The Taxing Burden Of Global Warming
Last week, the Wall Street Journal reported that: “Cap and trade is the tax that dare not speak its name, and Democrats are hoping in particular that no one notices who would pay for their climate ambitions. With President Obama depending on vast new carbon revenues in his budget and Congress promising a bill by May, perhaps Americans would like to know the deeply unequal ways that climate costs would be distributed across regions and income groups.” They then wrote:
“Politicians love cap and trade because they can claim to be taxing "polluters," not workers. Hardly. Once the government creates a scarce new commodity -- in this case the right to emit carbon -- and then mandates that businesses buy it, the costs would inevitably be passed on to all consumers in the form of higher prices. Stating the obvious, Peter Orszag -- now Mr. Obama's budget director -- told Congress last year that "Those price increases are essential to the success of a cap-and-trade program."

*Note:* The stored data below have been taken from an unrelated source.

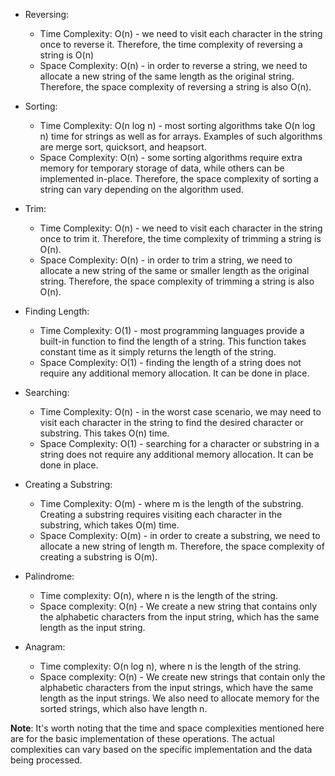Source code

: - Reversing:
    - Time Complexity: O(n) - we need to visit each character in the string once to reverse it. Therefore, the time complexity of reversing a string is O(n)
    - Space Complexity: O(n) - in order to reverse a string, we need to allocate a new string of the same length as the original string. Therefore, the space complexity of reversing a string is also O(n).

- Sorting:
    - Time Complexity: O(n log n) - most sorting algorithms take O(n log n) time for strings as well as for arrays. Examples of such algorithms are merge sort, quicksort, and heapsort.
    - Space Complexity: O(n) - some sorting algorithms require extra memory for temporary storage of data, while others can be implemented in-place. Therefore, the space complexity of sorting a string can vary depending on the algorithm used.

- Trim:
    - Time Complexity: O(n) - we need to visit each character in the string once to trim it. Therefore, the time complexity of trimming a string is O(n).
    - Space Complexity: O(n) - in order to trim a string, we need to allocate a new string of the same or smaller length as the original string. Therefore, the space complexity of trimming a string is also O(n).

- Finding Length:
    - Time Complexity: O(1) - most programming languages provide a built-in function to find the length of a string. This function takes constant time as it simply returns the length of the string.
    - Space Complexity: O(1) - finding the length of a string does not require any additional memory allocation. It can be done in place.

- Searching:
    - Time Complexity: O(n) - in the worst case scenario, we may need to visit each character in the string to find the desired character or substring. This takes O(n) time.
    - Space Complexity: O(1) - searching for a character or substring in a string does not require any additional memory allocation. It can be done in place.

- Creating a Substring:
    - Time Complexity: O(m) - where m is the length of the substring. Creating a substring requires visiting each character in the substring, which takes O(m) time.
    - Space Complexity: O(m) - in order to create a substring, we need to allocate a new string of length m. Therefore, the space complexity of creating a substring is O(m).

- Palindrome:
    - Time complexity: O(n), where n is the length of the string.
    - Space complexity: O(n) - We create a new string that contains only the alphabetic characters from the input string, which has the same length as the input string.

- Anagram:
    - Time complexity: O(n log n), where n is the length of the string.
    - Space complexity: O(n) - We create new strings that contain only the alphabetic characters from the input strings, which have the same length as the input strings. We also need to allocate memory for the sorted strings, which also have length n.

**Note**: It's worth noting that the time and space complexities mentioned here are for the basic implementation of these operations. The actual complexities can vary based on the specific implementation and the data being processed.
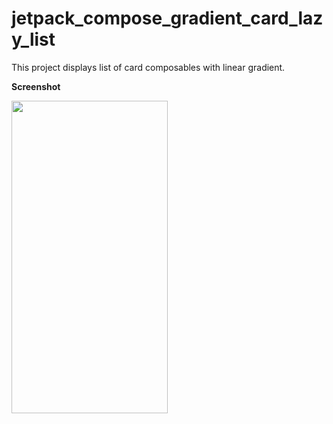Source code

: # jetpack_compose_gradient_card_lazy_list
This project displays list of card composables with linear gradient.

**Screenshot**

<img src = "https://user-images.githubusercontent.com/40466166/131536006-5a27ddd2-412e-4cea-a98e-43aa774b328b.png" width="250" height="500"/>
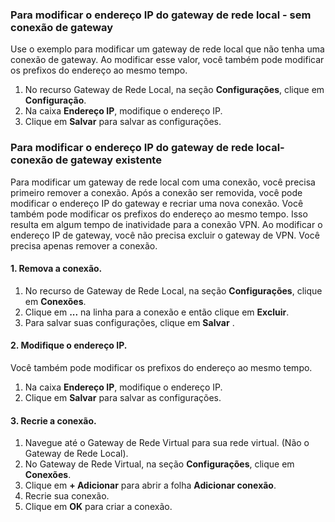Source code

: ### <a name="gwipnoconnection"></a> Para modificar o endereço IP do gateway de rede local - sem conexão de gateway

Use o exemplo para modificar um gateway de rede local que não tenha uma conexão de gateway. Ao modificar esse valor, você também pode modificar os prefixos do endereço ao mesmo tempo.

1. No recurso Gateway de Rede Local, na seção **Configurações**, clique em **Configuração**.
2. Na caixa **Endereço IP**, modifique o endereço IP.
3. Clique em **Salvar** para salvar as configurações.

### <a name="gwipwithconnection"></a>Para modificar o endereço IP do gateway de rede local- conexão de gateway existente

Para modificar um gateway de rede local com uma conexão, você precisa primeiro remover a conexão. Após a conexão ser removida, você pode modificar o endereço IP do gateway e recriar uma nova conexão. Você também pode modificar os prefixos do endereço ao mesmo tempo. Isso resulta em algum tempo de inatividade para a conexão VPN. Ao modificar o endereço IP de gateway, você não precisa excluir o gateway de VPN. Você precisa apenas remover a conexão.
 
#### <a name="1-remove-the-connection"></a>1. Remova a conexão.

1. No recurso de Gateway de Rede Local, na seção **Configurações**, clique em **Conexões**.
2. Clique em **...** na linha para a conexão e então clique em **Excluir**.
3. Para salvar suas configurações, clique em **Salvar** .

#### <a name="2-modify-the-ip-address"></a>2. Modifique o endereço IP.

Você também pode modificar os prefixos do endereço ao mesmo tempo.

1. Na caixa **Endereço IP**, modifique o endereço IP.
2. Clique em **Salvar** para salvar as configurações.

#### <a name="3-recreate-the-connection"></a>3. Recrie a conexão.

1. Navegue até o Gateway de Rede Virtual para sua rede virtual. (Não o Gateway de Rede Local).
2. No Gateway de Rede Virtual, na seção **Configurações**, clique em **Conexões**.
3. Clique em **+ Adicionar** para abrir a folha **Adicionar conexão**.
4. Recrie sua conexão.
5. Clique em **OK** para criar a conexão.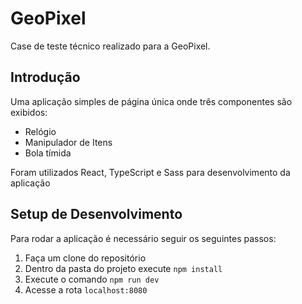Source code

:# GeoPixel

Case de teste técnico realizado para a GeoPixel.

## Introdução

Uma aplicação simples de página única onde três componentes são exibidos:

- Relógio
- Manipulador de Itens
- Bola tímida

Foram utilizados React, TypeScript e Sass para desenvolvimento da aplicação

## Setup de Desenvolvimento

Para rodar a aplicação é necessário seguir os seguintes passos:

1. Faça um clone do repositório
2. Dentro da pasta do projeto execute `npm install`
3. Execute o comando `npm run dev`
4. Acesse a rota `localhost:8080`
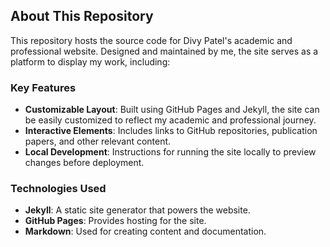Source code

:## About This Repository

This repository hosts the source code for Divy Patel's academic and professional website. Designed and maintained by me, the site serves as a platform to display my work, including:

### Key Features

- **Customizable Layout**: Built using GitHub Pages and Jekyll, the site can be easily customized to reflect my academic and professional journey.
- **Interactive Elements**: Includes links to GitHub repositories, publication papers, and other relevant content.
- **Local Development**: Instructions for running the site locally to preview changes before deployment.

### Technologies Used

- **Jekyll**: A static site generator that powers the website.
- **GitHub Pages**: Provides hosting for the site.
- **Markdown**: Used for creating content and documentation.
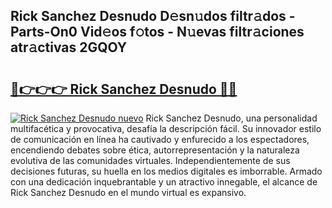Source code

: ## Rick Sanchez Desnudo D𝚎sn𝚞dos filtr𝚊dos - Parts-On0 Vid𝚎os f𝚘tos - N𝚞evas filtr𝚊ciones atr𝚊ctivas 2GQOY

# <h2><a href="http://mb7dx4h.tromn.icu/?c=Rick+Sanchez+Desnudo">🔗👉👉👉 Rick Sanchez Desnudo 🔗🔗</a></h2>

[![Rick Sanchez Desnudo nuevo](https://i.imgur.com/pEAQMta.gif)](http://mb7dx4h.tromn.icu/?c=Rick+Sanchez+Desnudo)
Rick Sanchez Desnudo, una personalidad multifacética y provocativa, desafía la descripción fácil. Su innovador estilo de comunicación en línea ha cautivado y enfurecido a los espectadores, encendiendo debates sobre ética, autorrepresentación y la naturaleza evolutiva de las comunidades virtuales. Independientemente de sus decisiones futuras, su huella en los medios digitales es imborrable. Armado con una dedicación inquebrantable y un atractivo innegable, el alcance de Rick Sanchez Desnudo en el mundo virtual es expansivo.
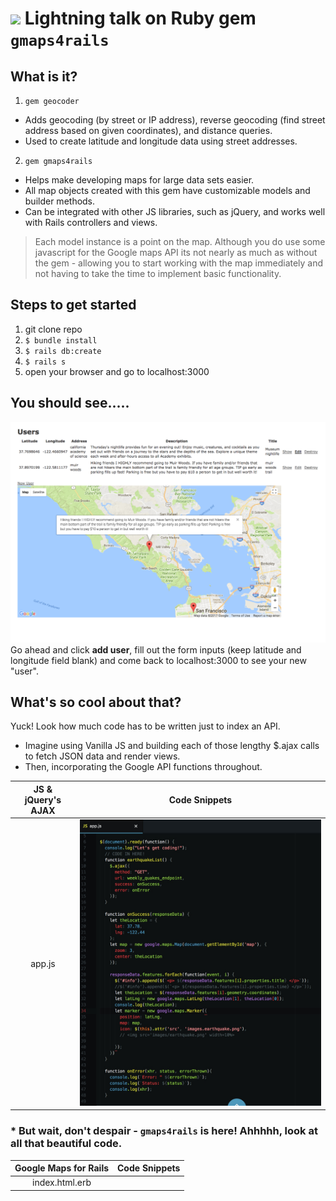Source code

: # <img src="https://www.seeklogo.net/wp-content/uploads/2016/07/Ruby-logo.png" height="20px"> Lightning talk on Ruby gem `gmaps4rails`

## What is it?

1. `gem geocoder`

  * Adds geocoding (by street or IP address), reverse geocoding (find street address based on given coordinates), and distance queries.
  * Used to create latitude and longitude data using street addresses.

2. `gem gmaps4rails`
  * Helps make developing maps for large data sets easier.
  * All map objects created with this gem have customizable models and builder methods.
  * Can be integrated with other JS libraries, such as jQuery, and works well with Rails controllers and views.

> Each model instance is a point on the map.
> Although you do use some javascript for the Google maps API its not nearly as much as without the gem - allowing you to start working with the map immediately and not having to take the time to implement basic functionality.

## Steps to get started

1. git clone repo
2. `$ bundle install `
3. `$ rails db:create`
4. `$ rails s`
5. open your browser and go to localhost:3000

## You should see.....
![](https://github.com/NrupM/lightning-gmaps4rails/blob/master/app/assets/images/Gmaps4rails.png)
Go ahead and click **add user**, fill out the form inputs (keep latitude and longitude field blank) and come back to localhost:3000 to see your new "user".

## What's so cool about that?

Yuck! Look how much code has to be written just to index an API.  
- Imagine using Vanilla JS and building each of those lengthy $.ajax calls to fetch JSON data and render views.
- Then, incorporating the Google API functions throughout.

JS & jQuery's AJAX      |  Code Snippets
:----------------------:|:-------------------------:
app.js                  |![](https://github.com/NrupM/lightning-gmaps4rails/blob/master/app/assets/images/jqueryajax.png)    



### * But wait, don't despair - `gmaps4rails` is here! Ahhhhh, look at all that beautiful code.   


Google Maps for Rails   |  Code Snippets
:----------------------:|:-------------------------:
index.html.erb <script> |![](https://github.com/NrupM/lightning-gmaps4rails/blob/master/app/assets/images/users_indexview.png)
UsersController method  |![](https://github.com/NrupM/lightning-gmaps4rails/blob/master/app/assets/images/users_controller.png)


## Want a map for YOUR app?

 * I suggest going through this [tutorial](https://www.youtube.com/watch?v=R0l-7en3dUw&feature=youtu.be) before setting up the gem in your app. It takes less than 30 minutes(depending on familiarity with Rails) and gives you a good idea of how the gem works within an app. *Afterwards*, your implementation will be smooth sailing!
 * Be aware that the first setup takes at *least* 30 minutes.

### Helpful links below:

* [Google Maps for Rails github](https://github.com/apneadiving/Google-Maps-for-Rails)
* [Blog article discussing why you might wan to use gmaps4rails](https://anadea.info/blog/how-to-integrate-google-maps-into-ruby-on-rails-app)
* [Helpful tutorial](https://www.youtube.com/watch?v=R0l-7en3dUw&feature=youtu.be)

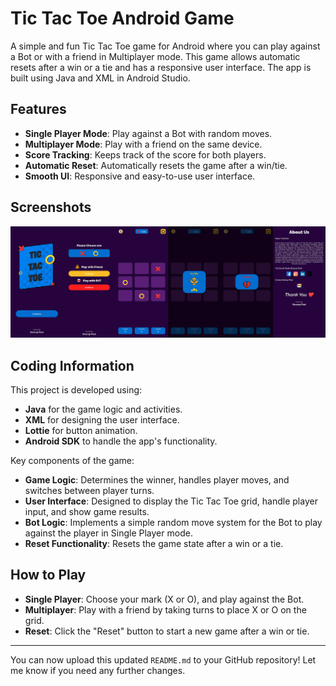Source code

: # Tic Tac Toe Android Game

A simple and fun Tic Tac Toe game for Android where you can play against a Bot or with a friend in Multiplayer mode. This game allows automatic resets after a win or a tie and has a responsive user interface. The app is built using Java and XML in Android Studio.

## Features

- **Single Player Mode**: Play against a Bot with random moves.
- **Multiplayer Mode**: Play with a friend on the same device.
- **Score Tracking**: Keeps track of the score for both players.
- **Automatic Reset**: Automatically resets the game after a win/tie.
- **Smooth UI**: Responsive and easy-to-use user interface.

## Screenshots

![Screenshot](https://github.com/swarup62/Tic-Tac-Toe-Game/blob/9f59d553752befd8a647c3307cecbc8412eaa7fe/all_ss.png)


## Coding Information

This project is developed using:

- **Java** for the game logic and activities.
- **XML** for designing the user interface.
- **Lottie** for button animation.
- **Android SDK** to handle the app's functionality.
  
Key components of the game:

- **Game Logic**: Determines the winner, handles player moves, and switches between player turns.
- **User Interface**: Designed to display the Tic Tac Toe grid, handle player input, and show game results.
- **Bot Logic**: Implements a simple random move system for the Bot to play against the player in Single Player mode.
- **Reset Functionality**: Resets the game state after a win or a tie.


## How to Play

- **Single Player**: Choose your mark (X or O), and play against the Bot.
- **Multiplayer**: Play with a friend by taking turns to place X or O on the grid.
- **Reset**: Click the "Reset" button to start a new game after a win or tie.

---

You can now upload this updated `README.md` to your GitHub repository! Let me know if you need any further changes.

“Hit hardest would be the "95% of working families" Mr. Obama keeps mentioning, usually omitting that his no-new-taxes pledge comes with the caveat "unless you use energy." Putting a price on carbon is regressive by definition because poor and middle-income households spend more of their paychecks on things like gas to drive to work, groceries or home heating.
“The Congressional Budget Office -- Mr. Orszag's former roost -- estimates that the price hikes from a 15% cut in emissions would cost the average household in the bottom-income quintile about 3.3% of its after-tax income every year. That's about $680, not including the costs of reduced employment and output. The three middle quintiles would see their paychecks cut between $880 and $1,500, or 2.9% to 2.7% of income. The rich would pay 1.7%. Cap and trade is the ideal policy for every Beltway analyst who thinks the tax code is too progressive (all five of them).
It gets worse, though. The Journal points out, “the greatest inequities are geographic and would be imposed on the parts of the U.S. that rely most on manufacturing or fossil fuels -- particularly coal, which generates most power in the Midwest, Southern and Plains states.” See the following chart that accompanied the article:
In a news release today, the Tax Foundation, reported American households would see an annual tax burden of $144.8 billion under a cap-and-trade system. Foundation scholar Andrew Chamberlain “explains that this burden would be disproportionately borne by low-income households, those under age 25 and over 75 years, those in southern states, and single parents with dependent children. The bottom 20 percent of income earners has an annual cap-and-trade burden that is equal to 6.2% of their household cash income.” The compete sttudy can be accessed from the news release.
As the Wall Street Journal concluded:
“Cap and trade, in other words, is a scheme to redistribute income and wealth -- but in a very curious way. It takes from the working class and gives to the affluent; takes from Miami, Ohio, and gives to Miami, Florida; and takes from an industrial America that is already struggling and gives to rich Silicon Valley and Wall Street "green tech" investors who know how to leverage the political class.” (emphasis added)
Also last week, Investor's Business Daily reported that the political elite in Washington and their eco-statist sycophants are in "hot pursuit of CO2," pointing out:
"Washington is about to crack down on carbon dioxide emissions. It had better hurry because it won't have much time before the backlash strikes. The public is losing its faith in the global warming religion."